|
COPYRIGHT 2007 Stanford Law School
INTRODUCTION
I. RISKS OF JURY TRIAL A. Juror Intimidation and the Politicization of the Jury 1. Britain considered 2. America under scrutiny B. Public Dissemination of Classified Material II. JURY SUSPENSION A. The Case of Northern Ireland B. The United States III. POTENTIAL WAYS TO ADDRESS THE CONCERNS RAISED BY TERRORISM A. Juror Selection 1. Collection of information on jurors a. British vs. American cultures of juror selection b. Considerations for terrorist trials 2. Juror qualifications 3. Geographic draw and change of venue 4. Alternate jurors B. Juror Constraints 1. Jury discharge and directed verdicts 2. Clearances and classified documents C. Trial Procedure 1. Heightened security and juror anonymity 2. Increase penalties associated with juror intimidation 3. Automatic appeal on fact or law CONCLUSION
INTRODUCTION
British tradition and the American Constitution guarantee trial by jury for serious crime. (1) But terrorism is not ordinary crime, and the presence of jurors may skew the manner in which terrorist trials unfold in at least three significant ways.
First, organized terrorist groups may deliberately threaten jury members so the accused escapes penalty. The more ingrained the terrorist organization in the fabric of society, the greater the degree of social control exerted under the ongoing threat of violence.
Second, terrorism, at heart a political challenge, may itself politicize a jury. Where nationalist conflict rages, as it does in Northern Ireland, juries may be sympathetic to those engaged in violence and may acquit the guilty.
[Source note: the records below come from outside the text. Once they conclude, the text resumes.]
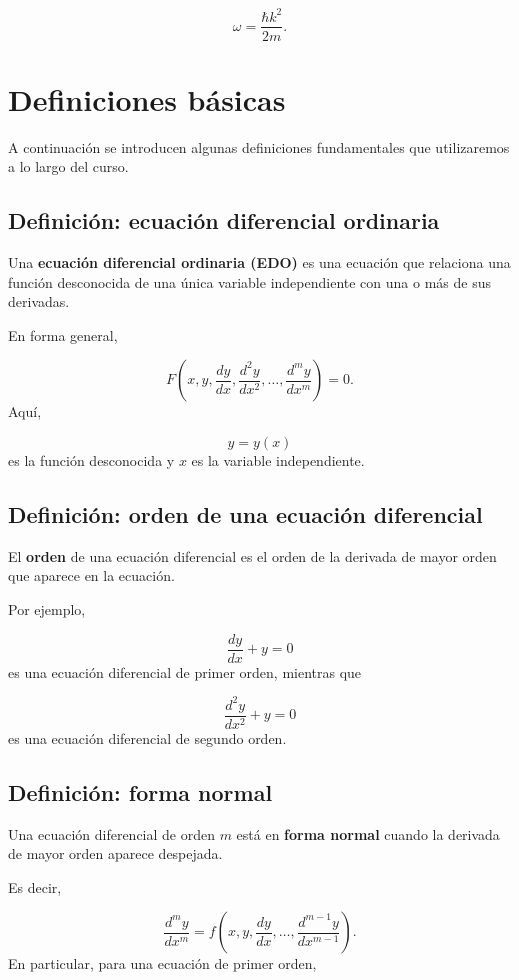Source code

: \documentclass[12pt,a4paper]{article}
\begin{document}
	\[
	\omega=\frac{\hbar k^2}{2m}.
	\]
	\clearpage
	\section{Definiciones básicas}
	
	A continuación se introducen algunas definiciones fundamentales que utilizaremos a lo largo del curso.
	
	\subsection{Definición: ecuación diferencial ordinaria}
	
	Una \textbf{ecuación diferencial ordinaria (EDO)} es una ecuación que relaciona una función desconocida de una única variable independiente con una o más de sus derivadas.
	
	En forma general,
	
	\[
	F\left(
	x,
	y,
	\frac{dy}{dx},
	\frac{d^2y}{dx^2},
	\dots,
	\frac{d^m y}{dx^m}
	\right)
	=
	0.
	\]
	Aquí,
	
	\[
	y=y(x)
	\]
	es la función desconocida y \(x\) es la variable independiente.
	
	\subsection{Definición: orden de una ecuación diferencial}
	
	El \textbf{orden} de una ecuación diferencial es el orden de la derivada de mayor orden que aparece en la ecuación.
	
	Por ejemplo,
	
	\[
	\frac{dy}{dx}+y=0
	\]
	es una ecuación diferencial de primer orden, mientras que
	
	\[
	\frac{d^2y}{dx^2}+y=0
	\]
	es una ecuación diferencial de segundo orden.
	
	\subsection{Definición: forma normal}
	
	Una ecuación diferencial de orden \(m\) está en \textbf{forma normal} cuando la derivada de mayor orden aparece despejada.
	
	Es decir,
	
	\[
	\frac{d^m y}{dx^m}
	=
	f\left(
	x,
	y,
	\frac{dy}{dx},
	\dots,
	\frac{d^{m-1}y}{dx^{m-1}}
	\right).
	\]
	En particular, para una ecuación de primer orden,
	
\end{document}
Alternatively, following a terrorist attack, juries may be biased. They may identify with the victims, or they may, consciously or unconsciously, seek to return a verdict that conforms to community sentiment. Jurors also may worry about becoming victims of future attacks.
Third, the presence of jurors may limit the type of information provided by the state. Where national security matters are involved, the government may not want to give ordinary citizens insight into the world of intelligence. Where deeply divisive political violence has been an issue for decades, the state may be concerned about the potential of jurors providing information to terrorist organizations.
These risks are not limited to the terrorist realm. Criminal syndicates, for instance, may try to intimidate juries into returning a verdict of not guilty, and public outrage often accompanies particularly heinous crimes. But the very reason why these other contexts give rise to a similar phenomenon is because terrorist crimes have certain characteristics--characteristics that may be reflected in other forms of crime, but which are, in many ways, at the heart of what it means for an act to be terrorist in nature: terrorist organizations are created precisely to coerce a population, or specific individuals, to accede to the group's demands. The challenge is political in nature, and the method of attack is chosen for maximum publicity. Terrorist organizations, moreover, can and often do use information about the state to guide their operations. It is in part because of these risks that the United Kingdom and United States have changed the rules governing terrorist trials--at times eliminating juries altogether.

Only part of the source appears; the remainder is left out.